Paul Bass, in his Independent story, asks if this move by the Courant is a strategy to save money or to increase the coverage of the state and the region by the Tribune entity.
It may be both. The Journal-News' newsroom has a lot of empty desks, and those still working there have been asked to do a lot more with a lot fewer bodies -- editing both the paper and the Web site, which is constantly updated. When you do that, quality has to suffer. I don't care how good you are, quality has to suffer when fewer people are asked to do a lot more.
Look at today's New York Times. On the front, eight people died in that nursing home tragedy. On the index page, it's six. The story says eight. Years ago, that almost never happened. Now, it's routine.
The Tribune release says the delivery system isn't as important as the news itself. When you are talking about news in papers and on the 'Net, that's right. Television is a whole other thing.
Stories for television are reported and written differently from those in print, whether that print is on paper or Internet. Photos, maps and other graphics are important to newspaper stories; photos, graphics and videos complement Internet-based stories such as those in the Independent. But the written word still conveys the story. Words can create images in readers' minds that photos and graphics cannot. They convey the facts.
Television is different. In television, the picture is king. Stories are produced differently, reported differently and certainly written differently. There is no 13-second sound bite in newspapers.
It's just different. So how does a guy who managed a television station run a newspaper? True, most newspaper publishers come from the business side of the business. But they understand newspaper ads, newspaper budgets, newspaper problems. Can this television guy understand the Courant and its problems and, more importantly, its potentials?
I worked in news in Connecticut for nearly 30 years. I worked in the Hartford-New Haven corridor for most of it. No matter where you were, you compared yourself to the Hartford Courant. It was always the 800-pound guerrilla, whether you liked it or not.
Were Bob Conrad and Bill Ryan of the Hartford Times better than anyone the Courant had at the state Capitol? Sure, but the overall package at the Courant was better. They had a dozen people to throw at a story, when the Times or the New Haven Register had maybe two. They had the money, the resources. No more.
I hope this works out at the Courant. Connecticut needs at least one strong daily newspaper.

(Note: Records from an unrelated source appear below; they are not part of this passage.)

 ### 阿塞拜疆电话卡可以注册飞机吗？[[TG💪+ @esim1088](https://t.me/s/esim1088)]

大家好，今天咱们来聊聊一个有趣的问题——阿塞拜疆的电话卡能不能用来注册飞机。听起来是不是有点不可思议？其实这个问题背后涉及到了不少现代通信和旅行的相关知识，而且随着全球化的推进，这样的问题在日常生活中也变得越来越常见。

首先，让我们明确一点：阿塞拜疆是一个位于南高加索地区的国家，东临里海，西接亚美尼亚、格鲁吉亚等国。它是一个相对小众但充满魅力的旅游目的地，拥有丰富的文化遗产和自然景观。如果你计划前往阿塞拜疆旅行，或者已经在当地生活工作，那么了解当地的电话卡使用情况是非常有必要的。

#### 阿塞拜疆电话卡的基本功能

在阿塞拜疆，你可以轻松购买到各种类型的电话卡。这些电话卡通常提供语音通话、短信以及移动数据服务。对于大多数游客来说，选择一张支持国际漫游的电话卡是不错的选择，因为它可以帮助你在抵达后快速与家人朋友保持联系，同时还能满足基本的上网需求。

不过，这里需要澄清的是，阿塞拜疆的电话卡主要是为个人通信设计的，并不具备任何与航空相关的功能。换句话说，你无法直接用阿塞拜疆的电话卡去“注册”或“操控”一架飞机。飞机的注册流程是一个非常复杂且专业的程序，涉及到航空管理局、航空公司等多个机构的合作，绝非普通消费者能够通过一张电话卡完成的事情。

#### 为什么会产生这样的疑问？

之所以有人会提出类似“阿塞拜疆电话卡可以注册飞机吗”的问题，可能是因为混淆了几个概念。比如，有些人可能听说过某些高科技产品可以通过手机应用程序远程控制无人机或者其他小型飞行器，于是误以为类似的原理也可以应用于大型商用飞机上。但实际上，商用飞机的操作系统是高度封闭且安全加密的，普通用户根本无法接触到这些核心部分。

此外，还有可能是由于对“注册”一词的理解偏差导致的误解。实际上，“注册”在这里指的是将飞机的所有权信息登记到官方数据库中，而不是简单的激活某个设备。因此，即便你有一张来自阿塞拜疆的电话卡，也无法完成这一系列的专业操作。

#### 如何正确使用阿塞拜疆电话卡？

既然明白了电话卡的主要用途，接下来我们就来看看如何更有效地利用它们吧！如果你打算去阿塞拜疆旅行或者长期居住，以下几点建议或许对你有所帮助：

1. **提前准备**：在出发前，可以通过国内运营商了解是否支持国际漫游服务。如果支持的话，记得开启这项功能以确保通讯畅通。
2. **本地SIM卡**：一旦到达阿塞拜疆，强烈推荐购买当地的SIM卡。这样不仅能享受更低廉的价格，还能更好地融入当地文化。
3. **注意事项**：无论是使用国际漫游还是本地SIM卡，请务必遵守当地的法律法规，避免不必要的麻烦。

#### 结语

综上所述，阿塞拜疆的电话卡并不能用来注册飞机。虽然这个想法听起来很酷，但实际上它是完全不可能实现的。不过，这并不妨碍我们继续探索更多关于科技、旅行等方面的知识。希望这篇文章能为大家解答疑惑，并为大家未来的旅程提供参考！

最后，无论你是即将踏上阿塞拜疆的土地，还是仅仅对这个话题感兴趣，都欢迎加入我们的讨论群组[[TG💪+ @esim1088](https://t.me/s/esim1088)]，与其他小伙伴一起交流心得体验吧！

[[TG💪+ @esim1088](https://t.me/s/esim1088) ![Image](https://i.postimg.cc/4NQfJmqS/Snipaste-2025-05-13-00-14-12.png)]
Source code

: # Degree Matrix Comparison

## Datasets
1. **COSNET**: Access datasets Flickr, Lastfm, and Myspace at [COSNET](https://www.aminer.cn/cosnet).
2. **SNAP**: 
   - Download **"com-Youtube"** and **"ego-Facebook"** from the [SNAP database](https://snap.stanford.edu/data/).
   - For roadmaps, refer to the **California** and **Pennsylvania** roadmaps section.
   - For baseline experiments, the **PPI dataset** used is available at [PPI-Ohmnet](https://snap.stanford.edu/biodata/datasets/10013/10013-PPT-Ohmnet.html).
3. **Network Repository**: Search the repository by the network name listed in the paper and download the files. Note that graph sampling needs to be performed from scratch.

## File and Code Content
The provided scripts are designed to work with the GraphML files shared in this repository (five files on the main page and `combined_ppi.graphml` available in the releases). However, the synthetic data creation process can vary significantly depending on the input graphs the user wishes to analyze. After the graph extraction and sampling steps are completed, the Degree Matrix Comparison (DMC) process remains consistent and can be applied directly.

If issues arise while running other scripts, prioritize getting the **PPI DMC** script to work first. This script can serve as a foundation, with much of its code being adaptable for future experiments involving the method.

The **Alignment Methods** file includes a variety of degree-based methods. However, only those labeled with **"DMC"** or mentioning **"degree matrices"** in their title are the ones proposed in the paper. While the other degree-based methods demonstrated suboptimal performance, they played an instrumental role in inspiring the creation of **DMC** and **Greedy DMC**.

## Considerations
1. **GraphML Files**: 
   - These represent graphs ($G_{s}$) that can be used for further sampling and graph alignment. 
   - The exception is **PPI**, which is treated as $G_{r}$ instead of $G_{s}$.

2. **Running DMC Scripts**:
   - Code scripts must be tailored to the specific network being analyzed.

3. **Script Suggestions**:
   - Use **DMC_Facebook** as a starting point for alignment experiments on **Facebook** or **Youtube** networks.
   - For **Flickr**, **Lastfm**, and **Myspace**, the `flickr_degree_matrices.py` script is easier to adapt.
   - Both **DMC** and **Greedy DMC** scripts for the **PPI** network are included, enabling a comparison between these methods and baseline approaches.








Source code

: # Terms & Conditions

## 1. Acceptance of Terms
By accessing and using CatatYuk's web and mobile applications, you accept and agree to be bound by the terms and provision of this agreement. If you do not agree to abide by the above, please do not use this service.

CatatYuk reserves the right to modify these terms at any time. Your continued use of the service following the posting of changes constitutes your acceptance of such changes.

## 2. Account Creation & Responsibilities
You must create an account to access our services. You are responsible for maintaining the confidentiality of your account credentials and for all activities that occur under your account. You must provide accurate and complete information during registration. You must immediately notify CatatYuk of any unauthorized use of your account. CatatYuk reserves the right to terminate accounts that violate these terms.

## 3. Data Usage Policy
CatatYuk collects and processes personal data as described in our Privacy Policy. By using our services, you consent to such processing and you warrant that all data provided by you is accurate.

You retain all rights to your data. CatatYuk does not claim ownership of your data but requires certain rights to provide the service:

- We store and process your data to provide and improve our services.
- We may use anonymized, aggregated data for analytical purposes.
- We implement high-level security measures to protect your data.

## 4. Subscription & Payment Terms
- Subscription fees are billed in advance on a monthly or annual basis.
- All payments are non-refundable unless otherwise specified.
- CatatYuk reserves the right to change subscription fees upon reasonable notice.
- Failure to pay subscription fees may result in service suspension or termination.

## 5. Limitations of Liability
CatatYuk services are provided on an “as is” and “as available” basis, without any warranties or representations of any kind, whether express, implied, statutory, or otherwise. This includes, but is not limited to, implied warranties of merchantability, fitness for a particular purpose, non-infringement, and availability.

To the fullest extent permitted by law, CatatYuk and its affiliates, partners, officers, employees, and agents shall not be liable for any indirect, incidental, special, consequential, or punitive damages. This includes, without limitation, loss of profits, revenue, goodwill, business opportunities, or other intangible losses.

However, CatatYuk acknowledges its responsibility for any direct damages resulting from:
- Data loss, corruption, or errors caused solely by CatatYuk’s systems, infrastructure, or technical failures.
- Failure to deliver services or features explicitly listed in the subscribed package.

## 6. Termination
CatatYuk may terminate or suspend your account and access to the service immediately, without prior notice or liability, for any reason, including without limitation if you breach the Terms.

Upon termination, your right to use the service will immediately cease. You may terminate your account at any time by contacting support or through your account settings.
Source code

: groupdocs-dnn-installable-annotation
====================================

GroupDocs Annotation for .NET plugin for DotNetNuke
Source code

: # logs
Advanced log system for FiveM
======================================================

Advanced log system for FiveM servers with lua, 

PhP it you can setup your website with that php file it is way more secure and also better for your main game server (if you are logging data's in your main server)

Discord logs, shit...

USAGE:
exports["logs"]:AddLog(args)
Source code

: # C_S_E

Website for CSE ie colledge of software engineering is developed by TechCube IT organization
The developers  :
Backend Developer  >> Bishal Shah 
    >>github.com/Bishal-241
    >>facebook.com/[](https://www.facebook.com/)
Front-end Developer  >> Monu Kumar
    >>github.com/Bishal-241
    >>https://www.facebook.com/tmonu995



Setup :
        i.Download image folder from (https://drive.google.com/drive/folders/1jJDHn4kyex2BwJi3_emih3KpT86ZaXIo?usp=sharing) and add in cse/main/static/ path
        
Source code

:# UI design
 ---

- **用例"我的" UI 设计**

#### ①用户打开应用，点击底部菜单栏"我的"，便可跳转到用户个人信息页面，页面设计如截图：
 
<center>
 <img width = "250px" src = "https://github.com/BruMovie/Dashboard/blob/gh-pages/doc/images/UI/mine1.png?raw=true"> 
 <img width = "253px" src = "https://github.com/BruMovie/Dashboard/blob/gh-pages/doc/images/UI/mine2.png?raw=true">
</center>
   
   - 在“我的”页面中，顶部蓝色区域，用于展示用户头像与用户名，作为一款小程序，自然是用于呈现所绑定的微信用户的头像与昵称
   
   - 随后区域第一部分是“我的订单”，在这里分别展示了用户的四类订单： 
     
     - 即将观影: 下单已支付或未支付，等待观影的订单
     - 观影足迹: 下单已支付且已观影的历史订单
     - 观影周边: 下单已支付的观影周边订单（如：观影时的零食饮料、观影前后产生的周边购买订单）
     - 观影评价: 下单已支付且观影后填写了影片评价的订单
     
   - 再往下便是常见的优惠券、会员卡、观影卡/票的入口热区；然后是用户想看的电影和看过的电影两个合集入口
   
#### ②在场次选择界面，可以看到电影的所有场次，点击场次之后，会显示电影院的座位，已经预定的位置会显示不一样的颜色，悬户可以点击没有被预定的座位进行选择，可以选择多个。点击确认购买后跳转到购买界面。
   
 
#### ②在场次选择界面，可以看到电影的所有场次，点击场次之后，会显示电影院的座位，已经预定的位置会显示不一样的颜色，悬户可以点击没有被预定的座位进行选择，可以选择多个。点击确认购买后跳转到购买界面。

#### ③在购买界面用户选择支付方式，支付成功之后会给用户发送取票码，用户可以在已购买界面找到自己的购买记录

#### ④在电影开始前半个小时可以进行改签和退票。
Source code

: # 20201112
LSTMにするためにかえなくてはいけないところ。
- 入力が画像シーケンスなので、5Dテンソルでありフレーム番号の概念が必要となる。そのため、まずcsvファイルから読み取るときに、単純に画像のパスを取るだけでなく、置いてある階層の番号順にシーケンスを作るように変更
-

Hearst has newspapers in Fairfield County, but Fairfield County thinks it's New York. Papers in New Haven and Torrington and Middletown are part of the bankrupt Journal-Register. Papers in New London, Norwalk, Waterbury, Rockville-Manchester, Windham and Meriden are independents somehow hanging on. Whether the businessman who bought papers in Bristol and New Britain from Journal-Register can succeed is still way up in the air.
I think sites like the Independent are the future of print journalism in Connecticut. I'm not saying that because I do work for it. I'm saying that because I don't think this experiment in Hartford will work.
As Tevya said in "Fiddler on the Roof," a fish may fall in love with a bird, but where would they live? I think there is a fish falling in love with a bird in Hartford. And I think that match is the beginning of the end for newspapers in Connecticut.
I hope I'm wrong. As God is my judge, I hope I'm wrong. But I don't think I am.